- [Exercise brief]
Two lines in the data below mark the range: the one with "có tổng phần đóng góp" and the one with "nhau, còn độ". Return both, along with every line between them, exactly.

#### Data provided ####

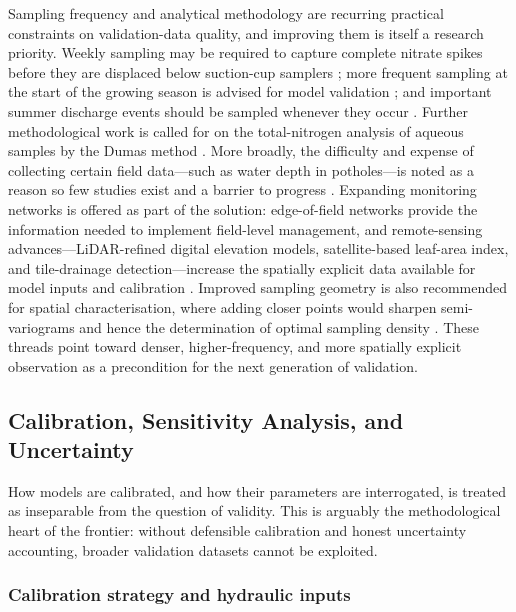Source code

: Sampling frequency and analytical methodology are recurring practical constraints on validation-data quality, and improving them is itself a research priority. Weekly sampling may be required to capture complete nitrate spikes before they are displaced below suction-cup samplers \parencite{Zotarelli2007}; more frequent sampling at the start of the growing season is advised for model validation \parencite{Kalita1998}; and important summer discharge events should be sampled whenever they occur \parencite{Tiemeyer2009}. Further methodological work is called for on the total-nitrogen analysis of aqueous samples by the Dumas method \parencite{Schindler1999}. More broadly, the difficulty and expense of collecting certain field data---such as water depth in potholes---is noted as a reason so few studies exist and a barrier to progress \parencite{Upadhyay2019}. Expanding monitoring networks is offered as part of the solution: edge-of-field networks provide the information needed to implement field-level management, and remote-sensing advances---LiDAR-refined digital elevation models, satellite-based leaf-area index, and tile-drainage detection---increase the spatially explicit data available for model inputs and calibration \parencite{Apostel2021}. Improved sampling geometry is also recommended for spatial characterisation, where adding closer points would sharpen semi-variograms and hence the determination of optimal sampling density \parencite{GALLICHAND1992}. These threads point toward denser, higher-frequency, and more spatially explicit observation as a precondition for the next generation of validation.

\subsection{Calibration, Sensitivity Analysis, and Uncertainty}

How models are calibrated, and how their parameters are interrogated, is treated as inseparable from the question of validity. This is arguably the methodological heart of the frontier: without defensible calibration and honest uncertainty accounting, broader validation datasets cannot be exploited.

\subsubsection{Calibration strategy and hydraulic inputs}

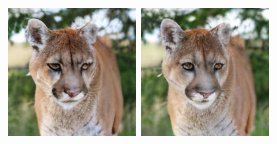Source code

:\begin{figure}[h]
\begin{minipage}{0.15\textwidth}
    \end{minipage}
    \begin{minipage}{0.15\textwidth}
        \centering
        \includegraphics[width=\linewidth]{material/65k/224.png}
    \end{minipage}
    \begin{minipage}{0.15\textwidth}
        \centering
        \includegraphics[width=\linewidth]{material/262k/224.png}
    \end{minipage}


\end{figure}
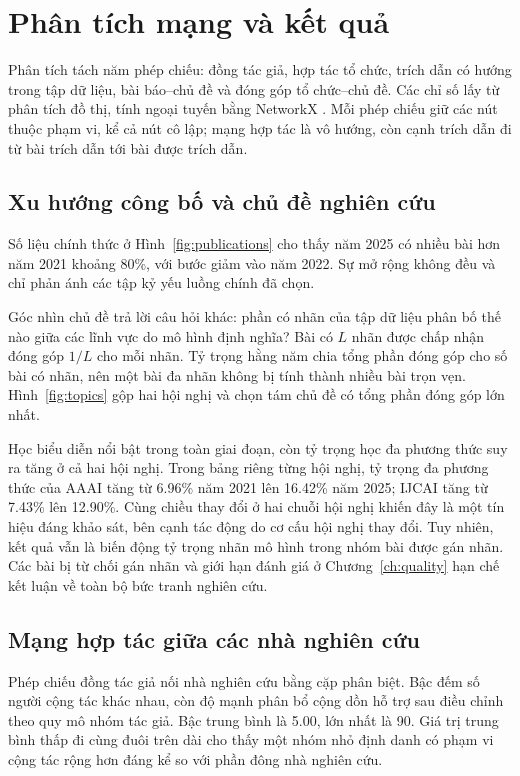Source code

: \chapter{Phân tích mạng và kết quả}
\label{ch:analysis}
Phân tích tách năm phép chiếu: đồng tác giả, hợp tác tổ chức, trích dẫn có hướng
trong tập dữ liệu, bài báo--chủ đề và đóng góp tổ chức--chủ đề. Các chỉ số lấy
từ phân tích đồ thị, tính ngoại tuyến bằng NetworkX \citep{networkxDocs}.
Mỗi phép chiếu giữ các nút thuộc phạm vi, kể cả nút cô lập; mạng hợp tác là vô
hướng, còn cạnh trích dẫn đi từ bài trích dẫn tới bài được trích dẫn.

\section{Xu hướng công bố và chủ đề nghiên cứu}
Số liệu chính thức ở Hình~\ref{fig:publications} cho thấy năm 2025 có nhiều
bài hơn năm 2021 khoảng 80\%, với bước giảm vào năm 2022. Sự mở rộng không
đều và chỉ phản ánh các tập kỷ yếu luồng chính đã chọn.

Góc nhìn chủ đề trả lời câu hỏi khác: phần có nhãn của tập dữ liệu phân bố thế
nào giữa các lĩnh vực do mô hình định nghĩa? Bài có $L$ nhãn được chấp nhận
đóng góp $1/L$ cho mỗi nhãn. Tỷ trọng hằng năm chia tổng phần đóng góp cho số
bài có nhãn, nên một bài đa nhãn không bị tính thành nhiều bài trọn vẹn.
Hình~\ref{fig:topics} gộp hai hội nghị và chọn tám chủ đề có tổng phần đóng góp
lớn nhất.

\FloatBarrier

Học biểu diễn nổi bật trong toàn giai đoạn, còn tỷ trọng học đa phương thức
suy ra tăng ở cả hai hội nghị. Trong bảng riêng từng hội nghị, tỷ trọng đa
phương thức của AAAI tăng từ 6.96\% năm 2021 lên 16.42\% năm 2025; IJCAI tăng
từ 7.43\% lên 12.90\%. Cùng chiều thay đổi ở hai chuỗi hội nghị khiến đây là
một tín hiệu đáng khảo sát, bên cạnh tác động do cơ cấu hội nghị thay đổi.
Tuy nhiên, kết quả vẫn là biến động tỷ trọng nhãn mô hình trong nhóm bài được
gán nhãn. Các bài bị từ chối gán nhãn và giới hạn đánh giá ở Chương~\ref{ch:quality}
hạn chế kết luận về toàn bộ bức tranh nghiên cứu.

\section{Mạng hợp tác giữa các nhà nghiên cứu}
Phép chiếu đồng tác giả nối \Researchers{} nhà nghiên cứu bằng
\CoauthorPairs{} cặp phân biệt. Bậc đếm số người cộng tác khác nhau, còn độ
mạnh phân bổ cộng dồn hỗ trợ sau điều chỉnh theo quy mô nhóm tác giả. Bậc trung
bình là 5.00, lớn nhất là 90. Giá trị trung bình thấp đi cùng đuôi trên dài cho
thấy một nhóm nhỏ định danh có phạm vi cộng tác rộng hơn đáng kể so với phần
đông nhà nghiên cứu.


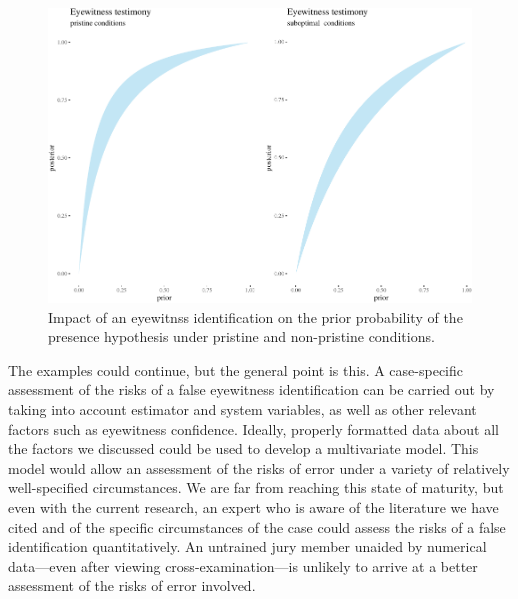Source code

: \documentclass[
  10pt,
  dvipsnames,enabledeprecatedfontcommands]{scrartcl}
\begin{document}
\begin{figure}[h]

\begin{center}\includegraphics[width=1\linewidth]{lr-chapter4_files/figure-latex/eyewitness2b-1} \end{center}
\caption{Impact of an eyewitnss identification on the prior probability of the presence hypothesis under pristine and non-pristine conditions.}
\label{fig:eyewitness3b}
\end{figure}

\vspace{1mm}
\footnotesize

\normalsize

The examples could continue, but the general point is this. A
case-specific assessment of the risks of a false eyewitness
identification can be carried out by taking into account estimator and
system variables, as well as other relevant factors such as eyewitness
confidence. Ideally, properly formatted data about all the factors we
discussed could be used to develop a multivariate model. This model
would allow an assessment of the risks of error under a variety of
relatively well-specified circumstances. We are far from reaching this
state of maturity, but even with the current research, an expert who is
aware of the literature we have cited and of the specific circumstances
of the case could assess the risks of a false identification
quantitatively. An untrained jury member unaided by numerical
data---even after viewing cross-examination---is unlikely to arrive at a
better assessment of the risks of error involved.
\end{document}
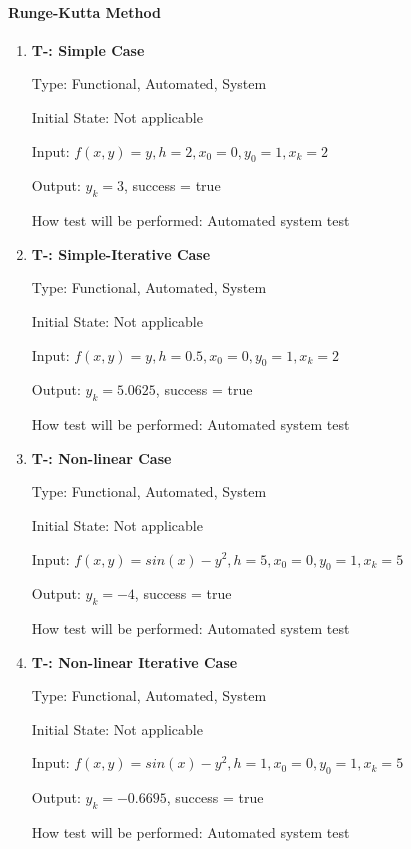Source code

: \documentclass[12pt, titlepage]{article}
\newcounter{tnum} %
\begin{document}
\paragraph{Runge-Kutta Method}
\begin{enumerate}

\item{\textbf{T-\thetnum \label{t-rk_simple}: Simple Case}}

Type: Functional, Automated, System %
					
Initial State: Not applicable
					
Input: $f(x, y) = y, h = 2, x_0 = 0, y_0 = 1, x_k = 2$
					
Output: $y_k = 3$, success = true
					
How test will be performed: Automated system test

\item{\textbf{T-\thetnum \label{t-rk_simpleiterative}: Simple-Iterative Case}}

Type: Functional, Automated, System %
					
Initial State: Not applicable
					
Input: $f(x, y) = y, h = 0.5, x_0 = 0, y_0 = 1, x_k = 2$
					
Output: $y_k = 5.0625$, success = true
					
How test will be performed: Automated system test

\item{\textbf{T-\thetnum \label{t-rk_nonlinear}: Non-linear Case}}

Type: Functional, Automated, System %
					
Initial State: Not applicable
					
Input: $f(x, y) = sin(x) - y^2, h = 5, x_0 = 0, y_0 = 1, x_k = 5$
					
Output: $y_k = -4$, success = true
					
How test will be performed: Automated system test

\item{\textbf{T-\thetnum \label{t-rk_nonlineariterative}: Non-linear Iterative Case}}

Type: Functional, Automated, System %
					
Initial State: Not applicable
					
Input: $f(x, y) = sin(x) - y^2, h = 1, x_0 = 0, y_0 = 1, x_k = 5$
					
Output: $y_k = -0.6695$, success = true
					
How test will be performed: Automated system test

\end{enumerate}
\end{document}
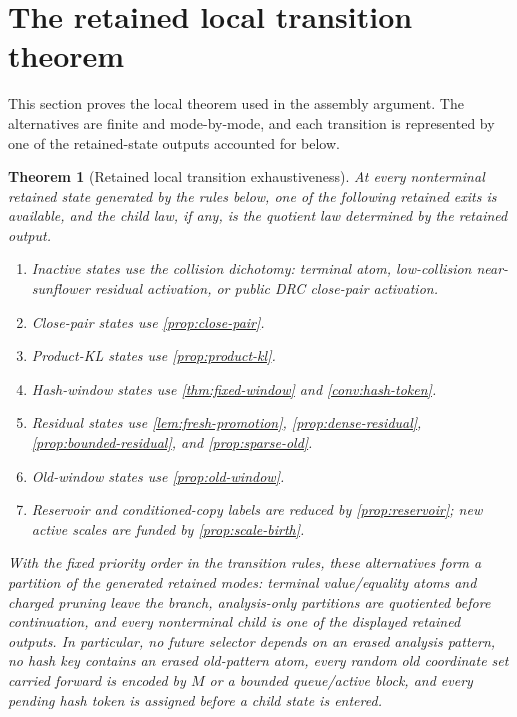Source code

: \documentclass[11pt]{article}
\newcommand{\Cref}[1]{\ref{#1}}
\newtheorem{theorem}{Theorem}[section]
\theoremstyle{remark}
\begin{document}
\section{The retained local transition theorem}\label{sec:local-transition}

This section proves the local theorem used in the assembly argument.  The alternatives are finite and mode-by-mode, and each transition is represented by one of the retained-state outputs accounted for below.

\begin{theorem}[Retained local transition exhaustiveness]\label{thm:local-transition}
At every nonterminal retained state generated by the rules below, one of the following retained exits is available, and the child law, if any, is the quotient law determined by the retained output.
\begin{enumerate}[label=\textup{(\roman*)}]
\item Inactive states use the collision dichotomy: terminal atom, low-collision near-sunflower residual activation, or public DRC close-pair activation.
\item Close-pair states use \Cref{prop:close-pair}.
\item Product-KL states use \Cref{prop:product-kl}.
\item Hash-window states use \Cref{thm:fixed-window} and \Cref{conv:hash-token}.
\item Residual states use \Cref{lem:fresh-promotion}, \Cref{prop:dense-residual}, \Cref{prop:bounded-residual}, and \Cref{prop:sparse-old}.
\item Old-window states use \Cref{prop:old-window}.
\item Reservoir and conditioned-copy labels are reduced by \Cref{prop:reservoir}; new active scales are funded by \Cref{prop:scale-birth}.
\end{enumerate}
With the fixed priority order in the transition rules, these alternatives form a partition of the generated retained modes: terminal value/equality atoms and charged pruning leave the branch, analysis-only partitions are quotiented before continuation, and every nonterminal child is one of the displayed retained outputs.  In particular, no future selector depends on an erased analysis pattern, no hash key contains an erased old-pattern atom, every random old coordinate set carried forward is encoded by $M$ or a bounded queue/active block, and every pending hash token is assigned before a child state is entered.
\end{theorem}
\end{document}
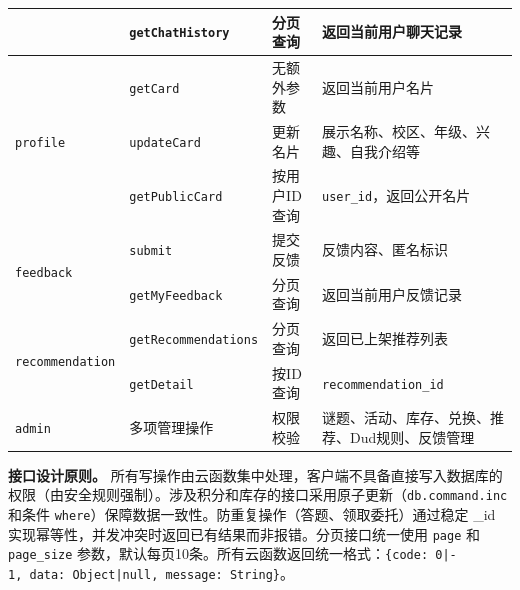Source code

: \documentclass[a4paper,12pt]{article}
\begin{document}
\begin{table}[H]
{\begin{tabular}{p{2.4cm} p{3.6cm} p{2.6cm} p{5.2cm}}
                                               & \texttt{getChatHistory}     & 分页查询          & 返回当前用户聊天记录                                                          \\
      \midrule
      \multirow{3}{*}{\texttt{profile}}        & \texttt{getCard}            & 无额外参数         & 返回当前用户名片                                                            \\
                                               & \texttt{updateCard}         & 更新名片          & 展示名称、校区、年级、兴趣、自我介绍等                                                 \\
                                               & \texttt{getPublicCard}      & 按用户ID查询       & \texttt{user\_id}，返回公开名片                                            \\
      \midrule
      \multirow{2}{*}{\texttt{feedback}}       & \texttt{submit}             & 提交反馈          & 反馈内容、匿名标识                                                           \\
                                               & \texttt{getMyFeedback}      & 分页查询          & 返回当前用户反馈记录                                                          \\
      \midrule
      \multirow{2}{*}{\texttt{recommendation}} & \texttt{getRecommendations} & 分页查询          & 返回已上架推荐列表                                                           \\
                                               & \texttt{getDetail}          & 按ID查询         & \texttt{recommendation\_id}                                         \\
      \midrule
      \texttt{admin}                           & 多项管理操作                      & 权限校验          & 谜题、活动、库存、兑换、推荐、Dud规则、反馈管理                                           \\
      \bottomrule
    \end{tabular}}
\end{table}

\textbf{接口设计原则。} 所有写操作由云函数集中处理，客户端不具备直接写入数据库的权限（由安全规则强制）。涉及积分和库存的接口采用原子更新（\texttt{db.command.inc} 和条件 \texttt{where}）保障数据一致性。防重复操作（答题、领取委托）通过稳定 \_id 实现幂等性，并发冲突时返回已有结果而非报错。分页接口统一使用 \texttt{page} 和 \texttt{page\_size} 参数，默认每页10条。所有云函数返回统一格式：\texttt{\{code:\allowbreak\ 0|‐1,\allowbreak\ data:\allowbreak\ Object|null,\allowbreak\ message:\allowbreak\ String\}}。
\end{document}
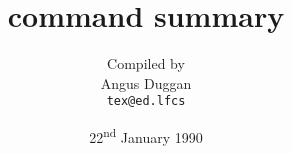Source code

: % 
% 
% 
% 
 

\author{Compiled by\\[6pt]
Angus Duggan
\\[6pt]
{\tt tex@ed.lfcs}}

\title{\PiCTeX{} command summary}

\date{22\textsuperscript{\rm nd} January 1990}

\setleftmargin{1in}{0in}
\setrightmargin{1in}{0in}
\setmarginnote{0in}{0in}

\setcounter{topnumber}{3}
\renewcommand{\topfraction}{.5}
\setcounter{bottomnumber}{3}
\renewcommand{\bottomfraction}{.5}
\setcounter{totalnumber}{5}
\renewcommand{\textfraction}{.25}

\overfullrule=0pt
\hfuzz=3pt

\newcommand{\syspers}{Carol Anstruther}
\newcommand{\texpers}{Angus Duggan}

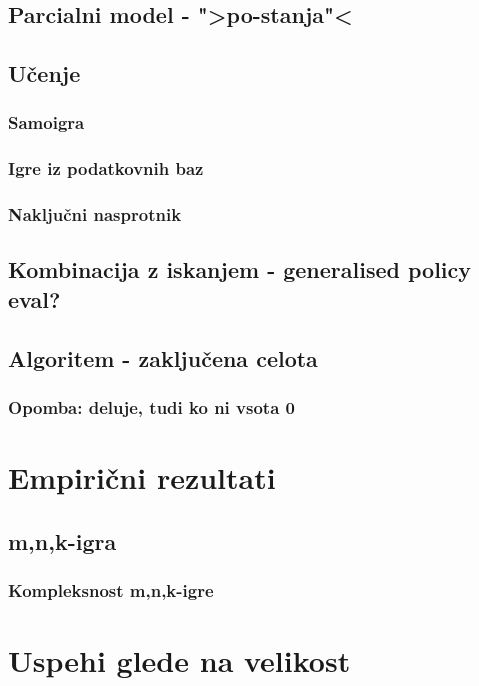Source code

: \documentclass[12pt,a4paper]{amsart}
\theoremstyle{definition} %
\theoremstyle{plain} %
\begin{document}
\subsection{Parcialni model - ">po-stanja"<}

\subsection{Učenje}
\subsubsection{Samoigra}
\subsubsection{Igre iz podatkovnih baz}
\subsubsection{Naključni nasprotnik}

\subsection{Kombinacija z iskanjem - generalised policy eval?}

\subsection{Algoritem - zaključena celota}
\subsubsection{Opomba: deluje, tudi ko ni vsota 0}


\section{Empirični rezultati}

\subsection{m,n,k-igra}
\subsubsection{Kompleksnost m,n,k-igre}

\section{Uspehi glede na velikost}
\end{document}
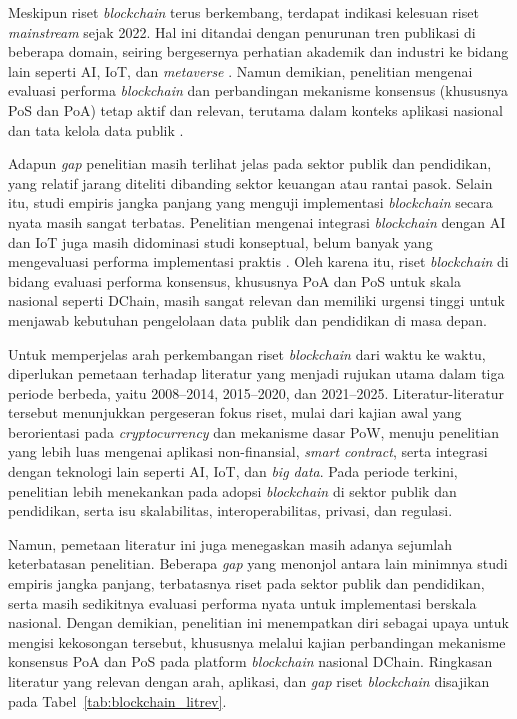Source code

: Meskipun riset \textit{blockchain} terus berkembang, terdapat indikasi kelesuan riset \textit{mainstream} sejak 2022. Hal ini ditandai dengan penurunan tren publikasi di beberapa domain, seiring bergesernya perhatian akademik dan industri ke bidang lain seperti AI, IoT, dan \textit{metaverse} \cite{salah2019, cao2021}. Namun demikian, penelitian mengenai evaluasi performa \textit{blockchain} dan perbandingan mekanisme konsensus (khususnya PoS dan PoA) tetap aktif dan relevan, terutama dalam konteks aplikasi nasional dan tata kelola data publik \cite{li2023, lin2022, johar2021}.

Adapun \textit{gap} penelitian masih terlihat jelas pada sektor publik dan pendidikan, yang relatif jarang diteliti dibanding sektor keuangan atau rantai pasok. Selain itu, studi empiris jangka panjang yang menguji implementasi \textit{blockchain} secara nyata masih sangat terbatas. Penelitian mengenai integrasi \textit{blockchain} dengan AI dan IoT juga masih didominasi studi konseptual, belum banyak yang mengevaluasi performa implementasi praktis \cite{sunny2022, lin2022, agrawal2022}. Oleh karena itu, riset \textit{blockchain} di bidang evaluasi performa konsensus, khususnya PoA dan PoS untuk skala nasional seperti DChain, masih sangat relevan dan memiliki urgensi tinggi untuk menjawab kebutuhan pengelolaan data publik dan pendidikan di masa depan.

Untuk memperjelas arah perkembangan riset \textit{blockchain} dari waktu ke waktu, diperlukan pemetaan terhadap literatur yang menjadi rujukan utama dalam tiga periode berbeda, yaitu 2008--2014, 2015--2020, dan 2021--2025. Literatur-literatur tersebut menunjukkan pergeseran fokus riset, mulai dari kajian awal yang berorientasi pada \textit{cryptocurrency} dan mekanisme dasar PoW, menuju penelitian yang lebih luas mengenai aplikasi non-finansial, \textit{smart contract}, serta integrasi dengan teknologi lain seperti AI, IoT, dan \textit{big data}. Pada periode terkini, penelitian lebih menekankan pada adopsi \textit{blockchain} di sektor publik dan pendidikan, serta isu skalabilitas, interoperabilitas, privasi, dan regulasi.

Namun, pemetaan literatur ini juga menegaskan masih adanya sejumlah keterbatasan penelitian. Beberapa \textit{gap} yang menonjol antara lain minimnya studi empiris jangka panjang, terbatasnya riset pada sektor publik dan pendidikan, serta masih sedikitnya evaluasi performa nyata untuk implementasi berskala nasional. Dengan demikian, penelitian ini menempatkan diri sebagai upaya untuk mengisi kekosongan tersebut, khususnya melalui kajian perbandingan mekanisme konsensus PoA dan PoS pada platform \textit{blockchain} nasional DChain. Ringkasan literatur yang relevan dengan arah, aplikasi, dan \textit{gap} riset \textit{blockchain} disajikan pada Tabel~\ref{tab:blockchain_litrev}.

####

- [Response to this task]
Hình~\ref{fig:topics} gộp hai hội nghị và chọn tám chủ đề có tổng phần đóng góp
lớn nhất.

\FloatBarrier

Học biểu diễn nổi bật trong toàn giai đoạn, còn tỷ trọng học đa phương thức
suy ra tăng ở cả hai hội nghị. Trong bảng riêng từng hội nghị, tỷ trọng đa
phương thức của AAAI tăng từ 6.96\% năm 2021 lên 16.42\% năm 2025; IJCAI tăng
từ 7.43\% lên 12.90\%. Cùng chiều thay đổi ở hai chuỗi hội nghị khiến đây là
một tín hiệu đáng khảo sát, bên cạnh tác động do cơ cấu hội nghị thay đổi.
Tuy nhiên, kết quả vẫn là biến động tỷ trọng nhãn mô hình trong nhóm bài được
gán nhãn. Các bài bị từ chối gán nhãn và giới hạn đánh giá ở Chương~\ref{ch:quality}
hạn chế kết luận về toàn bộ bức tranh nghiên cứu.

\section{Mạng hợp tác giữa các nhà nghiên cứu}
Phép chiếu đồng tác giả nối \Researchers{} nhà nghiên cứu bằng
\CoauthorPairs{} cặp phân biệt. Bậc đếm số người cộng tác khác nhau, còn độ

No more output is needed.